+++ The input
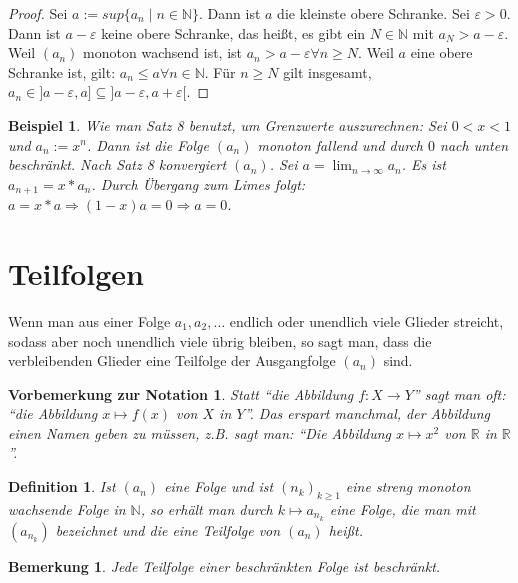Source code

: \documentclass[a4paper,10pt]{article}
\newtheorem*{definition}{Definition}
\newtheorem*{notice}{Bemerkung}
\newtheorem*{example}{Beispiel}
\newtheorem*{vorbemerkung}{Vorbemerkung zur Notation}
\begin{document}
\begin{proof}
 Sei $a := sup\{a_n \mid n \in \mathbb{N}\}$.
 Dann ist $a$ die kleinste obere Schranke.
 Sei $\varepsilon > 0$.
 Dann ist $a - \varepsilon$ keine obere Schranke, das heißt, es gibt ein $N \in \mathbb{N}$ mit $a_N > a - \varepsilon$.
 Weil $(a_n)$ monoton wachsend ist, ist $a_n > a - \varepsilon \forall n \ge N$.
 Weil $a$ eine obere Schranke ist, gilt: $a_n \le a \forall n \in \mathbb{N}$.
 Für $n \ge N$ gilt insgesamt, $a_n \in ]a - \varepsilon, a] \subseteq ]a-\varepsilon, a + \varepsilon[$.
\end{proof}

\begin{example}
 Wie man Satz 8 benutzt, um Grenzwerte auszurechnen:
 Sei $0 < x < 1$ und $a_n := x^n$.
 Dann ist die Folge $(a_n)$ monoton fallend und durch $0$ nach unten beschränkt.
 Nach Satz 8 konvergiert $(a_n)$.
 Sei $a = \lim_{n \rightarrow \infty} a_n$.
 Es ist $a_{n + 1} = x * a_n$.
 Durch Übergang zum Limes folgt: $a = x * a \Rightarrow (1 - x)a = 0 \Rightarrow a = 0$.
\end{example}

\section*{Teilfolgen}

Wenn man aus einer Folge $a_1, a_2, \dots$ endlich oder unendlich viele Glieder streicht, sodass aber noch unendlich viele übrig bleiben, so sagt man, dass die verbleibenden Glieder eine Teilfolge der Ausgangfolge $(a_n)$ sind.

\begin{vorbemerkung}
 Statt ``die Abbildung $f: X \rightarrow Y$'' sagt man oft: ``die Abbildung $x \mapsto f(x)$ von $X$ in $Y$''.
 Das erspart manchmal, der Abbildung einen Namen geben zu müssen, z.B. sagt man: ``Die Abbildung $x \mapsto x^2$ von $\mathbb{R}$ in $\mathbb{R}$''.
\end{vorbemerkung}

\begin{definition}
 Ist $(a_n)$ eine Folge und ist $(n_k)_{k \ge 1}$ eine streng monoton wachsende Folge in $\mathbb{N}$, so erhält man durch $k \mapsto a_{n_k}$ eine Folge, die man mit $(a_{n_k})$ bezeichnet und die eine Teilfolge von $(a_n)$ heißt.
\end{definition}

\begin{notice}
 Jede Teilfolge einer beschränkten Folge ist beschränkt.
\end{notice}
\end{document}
++++++
__Brief__. Retype each line above exactly and leave out any picture.

__Problem solution__.
Source code

: \documentclass[a4paper,10pt]{article}
\newtheorem*{definition}{Definition}
\newtheorem*{notice}{Bemerkung}
\newtheorem*{example}{Beispiel}
\newtheorem*{vorbemerkung}{Vorbemerkung zur Notation}
\begin{document}
\begin{proof}
 Sei $a := sup\{a_n \mid n \in \mathbb{N}\}$.
 Dann ist $a$ die kleinste obere Schranke.
 Sei $\varepsilon > 0$.
 Dann ist $a - \varepsilon$ keine obere Schranke, das heißt, es gibt ein $N \in \mathbb{N}$ mit $a_N > a - \varepsilon$.
 Weil $(a_n)$ monoton wachsend ist, ist $a_n > a - \varepsilon \forall n \ge N$.
 Weil $a$ eine obere Schranke ist, gilt: $a_n \le a \forall n \in \mathbb{N}$.
 Für $n \ge N$ gilt insgesamt, $a_n \in ]a - \varepsilon, a] \subseteq ]a-\varepsilon, a + \varepsilon[$.
\end{proof}

\begin{example}
 Wie man Satz 8 benutzt, um Grenzwerte auszurechnen:
 Sei $0 < x < 1$ und $a_n := x^n$.
 Dann ist die Folge $(a_n)$ monoton fallend und durch $0$ nach unten beschränkt.
 Nach Satz 8 konvergiert $(a_n)$.
 Sei $a = \lim_{n \rightarrow \infty} a_n$.
 Es ist $a_{n + 1} = x * a_n$.
 Durch Übergang zum Limes folgt: $a = x * a \Rightarrow (1 - x)a = 0 \Rightarrow a = 0$.
\end{example}

\section*{Teilfolgen}

Wenn man aus einer Folge $a_1, a_2, \dots$ endlich oder unendlich viele Glieder streicht, sodass aber noch unendlich viele übrig bleiben, so sagt man, dass die verbleibenden Glieder eine Teilfolge der Ausgangfolge $(a_n)$ sind.

\begin{vorbemerkung}
 Statt ``die Abbildung $f: X \rightarrow Y$'' sagt man oft: ``die Abbildung $x \mapsto f(x)$ von $X$ in $Y$''.
 Das erspart manchmal, der Abbildung einen Namen geben zu müssen, z.B. sagt man: ``Die Abbildung $x \mapsto x^2$ von $\mathbb{R}$ in $\mathbb{R}$''.
\end{vorbemerkung}

\begin{definition}
 Ist $(a_n)$ eine Folge und ist $(n_k)_{k \ge 1}$ eine streng monoton wachsende Folge in $\mathbb{N}$, so erhält man durch $k \mapsto a_{n_k}$ eine Folge, die man mit $(a_{n_k})$ bezeichnet und die eine Teilfolge von $(a_n)$ heißt.
\end{definition}

\begin{notice}
 Jede Teilfolge einer beschränkten Folge ist beschränkt.
\end{notice}
\end{document}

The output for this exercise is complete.